Work instruction:
Go through the data below and return each line where the string "centering" occurs.

Working data:

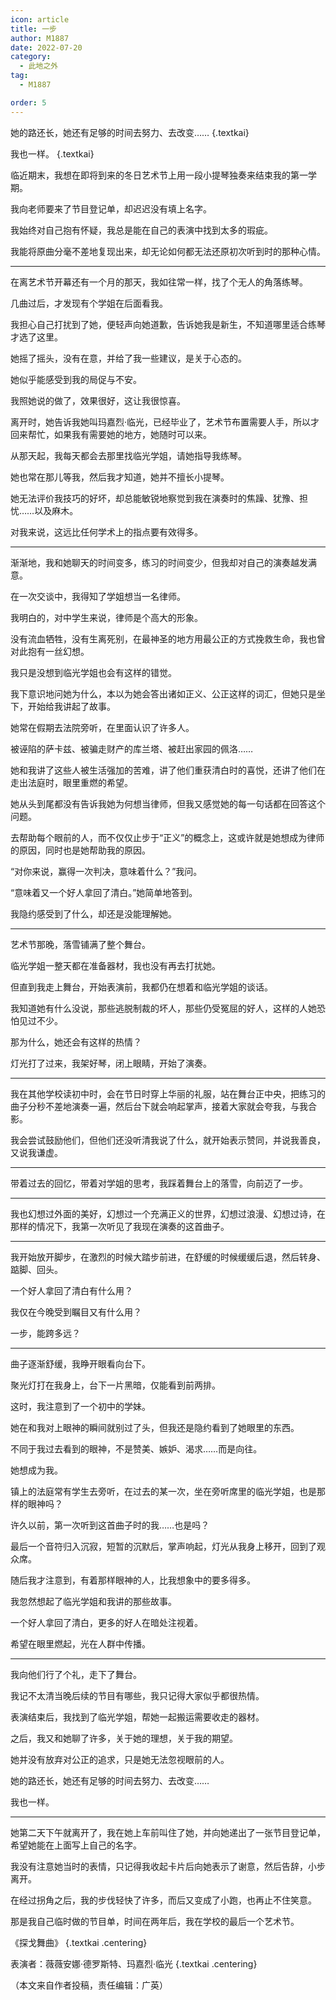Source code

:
 ```yaml
---
icon: article
title: 一步
author: M1887
date: 2022-07-20
category:
  - 此地之外
tag:
  - M1887

order: 5
---
```


她的路还长，她还有足够的时间去努力、去改变…… {.textkai}

我也一样。 {.textkai}

<!-- more -->

临近期末，我想在即将到来的冬日艺术节上用一段小提琴独奏来结束我的第一学期。

我向老师要来了节目登记单，却迟迟没有填上名字。

我始终对自己抱有怀疑，我总是能在自己的表演中找到太多的瑕疵。

我能将原曲分毫不差地复现出来，却无论如何都无法还原初次听到时的那种心情。

---

在离艺术节开幕还有一个月的那天，我如往常一样，找了个无人的角落练琴。

几曲过后，才发现有个学姐在后面看我。

我担心自己打扰到了她，便轻声向她道歉，告诉她我是新生，不知道哪里适合练琴才选了这里。

她摇了摇头，没有在意，并给了我一些建议，是关于心态的。

她似乎能感受到我的局促与不安。

我照她说的做了，效果很好，这让我很惊喜。

离开时，她告诉我她叫玛嘉烈·临光，已经毕业了，艺术节布置需要人手，所以才回来帮忙，如果我有需要她的地方，她随时可以来。

从那天起，我每天都会去那里找临光学姐，请她指导我练琴。

她也常在那儿等我，然后我才知道，她并不擅长小提琴。

她无法评价我技巧的好坏，却总能敏锐地察觉到我在演奏时的焦躁、犹豫、担忧……以及麻木。

对我来说，这远比任何学术上的指点要有效得多。

---

渐渐地，我和她聊天的时间变多，练习的时间变少，但我却对自己的演奏越发满意。

在一次交谈中，我得知了学姐想当一名律师。

我明白的，对中学生来说，律师是个高大的形象。

没有流血牺牲，没有生离死别，在最神圣的地方用最公正的方式挽救生命，我也曾对此抱有一丝幻想。

我只是没想到临光学姐也会有这样的错觉。

我下意识地问她为什么，本以为她会答出诸如正义、公正这样的词汇，但她只是坐下，开始给我讲起了故事。

她常在假期去法院旁听，在里面认识了许多人。

被诬陷的萨卡兹、被骗走财产的库兰塔、被赶出家园的佩洛……

她和我讲了这些人被生活强加的苦难，讲了他们重获清白时的喜悦，还讲了他们在走出法庭时，眼里重燃的希望。

她从头到尾都没有告诉我她为何想当律师，但我又感觉她的每一句话都在回答这个问题。

去帮助每个眼前的人，而不仅仅止步于“正义”的概念上，这或许就是她想成为律师的原因，同时也是她帮助我的原因。

“对你来说，赢得一次判决，意味着什么？”我问。

“意味着又一个好人拿回了清白。”她简单地答到。

我隐约感受到了什么，却还是没能理解她。

---

艺术节那晚，落雪铺满了整个舞台。

临光学姐一整天都在准备器材，我也没有再去打扰她。

但直到我走上舞台，开始表演前，我都仍在想着和临光学姐的谈话。

我知道她有什么没说，那些逃脱制裁的坏人，那些仍受冤屈的好人，这样的人她恐怕见过不少。

那为什么，她还会有这样的热情？

灯光打了过来，我架好琴，闭上眼睛，开始了演奏。

---

我在其他学校读初中时，会在节日时穿上华丽的礼服，站在舞台正中央，把练习的曲子分秒不差地演奏一遍，然后台下就会响起掌声，接着大家就会夸我，与我合影。

我会尝试鼓励他们，但他们还没听清我说了什么，就开始表示赞同，并说我善良，又说我谦虚。

---

带着过去的回忆，带着对学姐的思考，我踩着舞台上的落雪，向前迈了一步。

---

我也幻想过外面的美好，幻想过一个充满正义的世界，幻想过浪漫、幻想过诗，在那样的情况下，我第一次听见了我现在演奏的这首曲子。

---

我开始放开脚步，在激烈的时候大踏步前进，在舒缓的时候缓缓后退，然后转身、踮脚、回头。

一个好人拿回了清白有什么用？

我仅在今晚受到瞩目又有什么用？

一步，能跨多远？

---

曲子逐渐舒缓，我睁开眼看向台下。

聚光灯打在我身上，台下一片黑暗，仅能看到前两排。

这时，我注意到了一个初中的学妹。

她在和我对上眼神的瞬间就别过了头，但我还是隐约看到了她眼里的东西。

不同于我过去看到的眼神，不是赞美、嫉妒、渴求……而是向往。

她想成为我。

镇上的法庭常有学生去旁听，在过去的某一次，坐在旁听席里的临光学姐，也是那样的眼神吗？

许久以前，第一次听到这首曲子时的我……也是吗？

最后一个音符归入沉寂，短暂的沉默后，掌声响起，灯光从我身上移开，回到了观众席。

随后我才注意到，有着那样眼神的人，比我想象中的要多得多。

我忽然想起了临光学姐和我讲的那些故事。

一个好人拿回了清白，更多的好人在暗处注视着。

希望在眼里燃起，光在人群中传播。

---

我向他们行了个礼，走下了舞台。

我记不太清当晚后续的节目有哪些，我只记得大家似乎都很热情。

表演结束后，我找到了临光学姐，帮她一起搬运需要收走的器材。

之后，我又和她聊了许多，关于她的理想，关于我的期望。

她并没有放弃对公正的追求，只是她无法忽视眼前的人。

她的路还长，她还有足够的时间去努力、去改变……

我也一样。

---

她第二天下午就离开了，我在她上车前叫住了她，并向她递出了一张节目登记单，希望她能在上面写上自己的名字。

我没有注意她当时的表情，只记得我收起卡片后向她表示了谢意，然后告辞，小步离开。

在经过拐角之后，我的步伐轻快了许多，而后又变成了小跑，也再止不住笑意。

那是我自己临时做的节目单，时间在两年后，我在学校的最后一个艺术节。

《探戈舞曲》 {.textkai .centering}

表演者：薇薇安娜·德罗斯特、玛嘉烈·临光 {.textkai .centering}<eod />

（本文来自作者投稿，责任编辑：广英）

<FakeAds />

Exercise solution:
《探戈舞曲》 {.textkai .centering}
表演者：薇薇安娜·德罗斯特、玛嘉烈·临光 {.textkai .centering}<eod />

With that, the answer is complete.